● **WHAT IS NEEDED**: For each line of the data that includes the word "MyDbgUiRemoteBreakin", copy the line.

______________________________

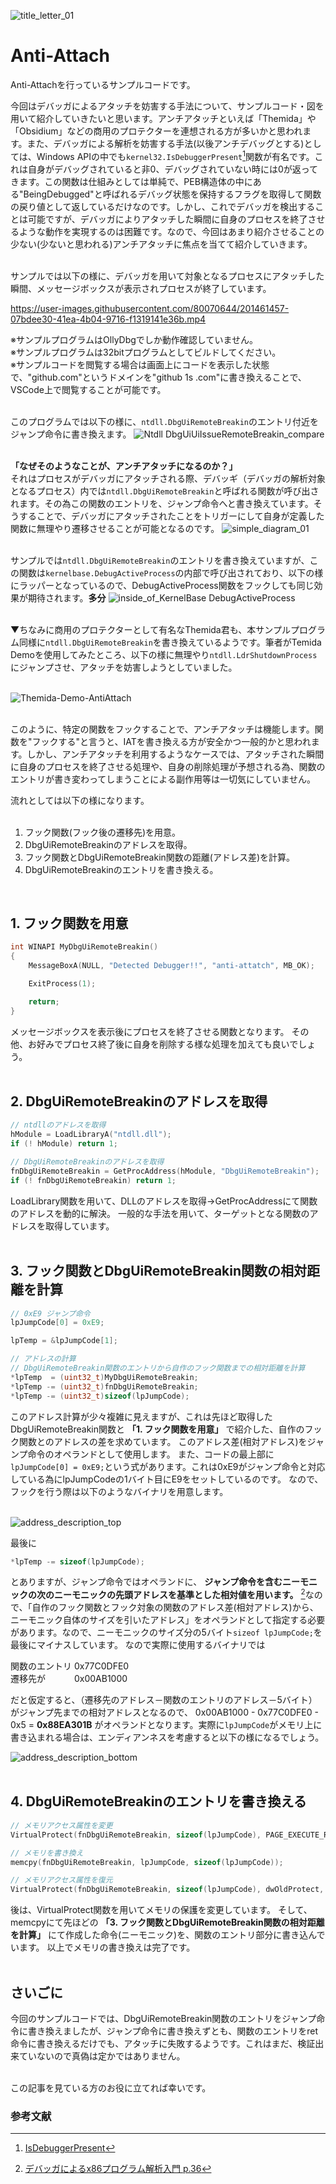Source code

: ![title_letter_01](https://user-images.githubusercontent.com/80070644/201461433-65831267-4ca5-4bc2-88ed-a29a16b0a0b3.png)

# Anti-Attach  
Anti-Attachを行っているサンプルコードです。  
  
今回はデバッガによるアタッチを妨害する手法について、サンプルコード・図を用いて紹介していきたいと思います。アンチアタッチといえば「Themida」や「Obsidium」などの商用のプロテクターを連想される方が多いかと思われます。また、デバッガによる解析を妨害する手法(以後アンチデバッグとする)としては、Windows APIの中でも```kernel32.IsDebuggerPresent```[^1]関数が有名です。これは自身がデバッグされていると非0、デバッグされていない時には0が返ってきます。この関数は仕組みとしては単純で、PEB構造体の中にある"BeingDebugged"と呼ばれるデバッグ状態を保持するフラグを取得して関数の戻り値として返しているだけなのです。しかし、これでデバッガを検出することは可能ですが、デバッガによりアタッチした瞬間に自身のプロセスを終了させるような動作を実現するのは困難です。なので、今回はあまり紹介させることの少ない(少ないと思われる)アンチアタッチに焦点を当てて紹介していきます。
<br>
<br>

サンプルでは以下の様に、デバッガを用いて対象となるプロセスにアタッチした瞬間、メッセージボックスが表示されプロセスが終了しています。

https://user-images.githubusercontent.com/80070644/201461457-07bdee30-41ea-4b04-9716-f1319141e36b.mp4

※サンプルプログラムはOllyDbgでしか動作確認していません。<br>
※サンプルプログラムは32bitプログラムとしてビルドしてください。<br>
※サンプルコードを閲覧する場合は画面上にコードを表示した状態で、"github.com"というドメインを"github 1s .com"に書き換えることで、VSCode上で閲覧することが可能です。
<br>
<br>

このプログラムでは以下の様に、```ntdll.DbgUiRemoteBreakin```のエントリ付近をジャンプ命令に書き換えます。
![Ntdll DbgUiUiIssueRemoteBreakin_compare](https://user-images.githubusercontent.com/80070644/201461465-5151a23a-462f-4571-9889-f2c909e0c457.png)
<br>
<br>

**「なぜそのようなことが、アンチアタッチになるのか？」**<br>
それはプロセスがデバッガにアタッチされる際、デバッギ（デバッガの解析対象となるプロセス）内では```ntdll.DbgUiRemoteBreakin```と呼ばれる関数が呼び出されます。その為この関数のエントリを、ジャンプ命令へと書き換えています。そうすることで、デバッガにアタッチされたことをトリガーにして自身が定義した関数に無理やり遷移させることが可能となるのです。
![simple_diagram_01](https://user-images.githubusercontent.com/80070644/201461471-bac51587-6585-4227-bd0f-1ea4e87e4938.png)
<br>
<br>

サンプルでは```ntdll.DbgUiRemoteBreakin```のエントリを書き換えていますが、この関数は```kernelbase.DebugActiveProcess```の内部で呼び出されており、以下の様にラッパーとなっているので、DebugActiveProcess関数をフックしても同じ効果が期待されます。**多分**
![inside_of_KernelBase DebugActiveProcess](https://user-images.githubusercontent.com/80070644/201461478-b3fce3e2-e0e3-4e3e-b0e2-a177ff966288.png)
<br>
<br>

▼ちなみに商用のプロテクターとして有名なThemida君も、本サンプルプログラム同様に```ntdll.DbgUiRemoteBreakin```を書き換えているようです。筆者がTemida Demoを使用してみたところ、以下の様に無理やり```ntdll.LdrShutdownProcess```にジャンプさせ、アタッチを妨害しようとしていました。
<br>
<br>

![Themida-Demo-AntiAttach](https://user-images.githubusercontent.com/80070644/201461501-0579023a-6f92-4228-85eb-b32fa2fe1283.png)
<br>
<br>

このように、特定の関数をフックすることで、アンチアタッチは機能します。関数を"フックする"と言うと、IATを書き換える方が安全かつ一般的かと思われます。しかし、アンチアタッチを利用するようなケースでは、アタッチされた瞬間に自身のプロセスを終了させる処理や、自身の削除処理が予想される為、関数のエントリが書き変わってしまうことによる副作用等は一切気にしていません。

流れとしては以下の様になります。
<br>
<br>

1. フック関数(フック後の遷移先)を用意。
2. DbgUiRemoteBreakinのアドレスを取得。
3. フック関数とDbgUiRemoteBreakin関数の距離(アドレス差)を計算。
4. DbgUiRemoteBreakinのエントリを書き換える。
<br>

## 1. フック関数を用意

```C
int WINAPI MyDbgUiRemoteBreakin()
{
	MessageBoxA(NULL, "Detected Debugger!!", "anti-attatch", MB_OK);

	ExitProcess(1);

	return;
}
```

メッセージボックスを表示後にプロセスを終了させる関数となります。
その他、お好みでプロセス終了後に自身を削除する様な処理を加えても良いでしょう。
<br>
<br>

## 2. DbgUiRemoteBreakinのアドレスを取得

``` C
// ntdllのアドレスを取得
hModule = LoadLibraryA("ntdll.dll");
if (! hModule) return 1;

// DbgUiRemoteBreakinのアドレスを取得
fnDbgUiRemoteBreakin = GetProcAddress(hModule, "DbgUiRemoteBreakin");
if (! fnDbgUiRemoteBreakin) return 1;
```

LoadLibrary関数を用いて、DLLのアドレスを取得→GetProcAddressにて関数のアドレスを動的に解決。
一般的な手法を用いて、ターゲットとなる関数のアドレスを取得しています。
<br>
<br>

## 3. フック関数とDbgUiRemoteBreakin関数の相対距離を計算

```C
// 0xE9 ジャンプ命令
lpJumpCode[0] = 0xE9;

lpTemp = &lpJumpCode[1];

// アドレスの計算
// DbgUiRemoteBreakin関数のエントリから自作のフック関数までの相対距離を計算
*lpTemp  = (uint32_t)MyDbgUiRemoteBreakin;
*lpTemp -= (uint32_t)fnDbgUiRemoteBreakin;
*lpTemp -= (uint32_t)sizeof(lpJumpCode);
```

このアドレス計算が少々複雑に見えますが、これは先ほど取得したDbgUiRemoteBreakin関数と **「1. フック関数を用意」** で紹介した、自作のフック関数とのアドレスの差を求めています。
このアドレス差(相対アドレス)をジャンプ命令のオペランドとして使用します。
また、コードの最上部に```lpJumpCode[0] = 0xE9;```という式があります。これは0xE9がジャンプ命令と対応している為にlpJumpCodeの1バイト目にE9をセットしているのです。
なので、フックを行う際は以下のようなバイナリを用意します。
<br>
<br>

![address_description_top](https://user-images.githubusercontent.com/80070644/201461516-729a975d-cc00-44ed-97b0-d361a575535a.png)

最後に
```C
*lpTemp -= sizeof(lpJumpCode);
```
とありますが、ジャンプ命令ではオペランドに、 **ジャンプ命令を含むニーモニックの次のニーモニックの先頭アドレスを基準とした相対値を用います。** [^2]なので、「自作のフック関数とフック対象の関数のアドレス差(相対アドレス)から、ニーモニック自体のサイズを引いたアドレス」をオペランドとして指定する必要があります。なので、ニーモニックのサイズ分の5バイト```sizeof lpJumpCode;```を最後にマイナスしています。
なので実際に使用するバイナリでは

関数のエントリ 0x77C0DFE0<br>
遷移先が　　　 0x00AB1000<br>

だと仮定すると、（遷移先のアドレス－関数のエントリのアドレス－5バイト）がジャンプ先までの相対アドレスとなるので、
0x00AB1000 - 0x77C0DFE0 - 0x5 = **0x88EA301B** がオペランドとなります。実際に```lpJumpCode```がメモリ上に書き込まれる場合は、エンディアンネスを考慮すると以下の様になるでしょう。

![address_description_bottom](https://user-images.githubusercontent.com/80070644/201461528-7c802100-ba3b-4f79-a7d6-237c3e8c2b25.png)
<br>
<br>

## 4. DbgUiRemoteBreakinのエントリを書き換える

```C
// メモリアクセス属性を変更
VirtualProtect(fnDbgUiRemoteBreakin, sizeof(lpJumpCode), PAGE_EXECUTE_READWRITE, &dwOldProtect);

// メモリを書き換え
memcpy(fnDbgUiRemoteBreakin, lpJumpCode, sizeof(lpJumpCode));

// メモリアクセス属性を復元
VirtualProtect(fnDbgUiRemoteBreakin, sizeof(lpJumpCode), dwOldProtect, &dwOldProtect);
```

後は、VirtualProtect関数を用いてメモリの保護を変更しています。
そして、memcpyにて先ほどの **「3. フック関数とDbgUiRemoteBreakin関数の相対距離を計算」** にて作成した命令(ニーモニック)を、関数のエントリ部分に書き込んでいます。
以上でメモリの書き換えは完了です。
<br>
<br>

## さいごに
今回のサンプルコードでは、DbgUiRemoteBreakin関数のエントリをジャンプ命令に書き換えましたが、ジャンプ命令に書き換えずとも、関数のエントリをret命令に書き換えるだけでも、アタッチに失敗するようです。これはまだ、検証出来ていないので真偽は定かではありません。
<br>
<br>

この記事を見ている方のお役に立てれば幸いです。
<br>

### 参考文献
[^1]: [IsDebuggerPresent](https://learn.microsoft.com/ja-jp/windows/win32/api/debugapi/nf-debugapi-isdebuggerpresent)
[^2]: [デバッガによるx86プログラム解析入門 p.36](https://www.shuwasystem.co.jp/book/9784798042053.html)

______________________________

● **WORKED SOLUTION**:
int WINAPI MyDbgUiRemoteBreakin()
*lpTemp  = (uint32_t)MyDbgUiRemoteBreakin;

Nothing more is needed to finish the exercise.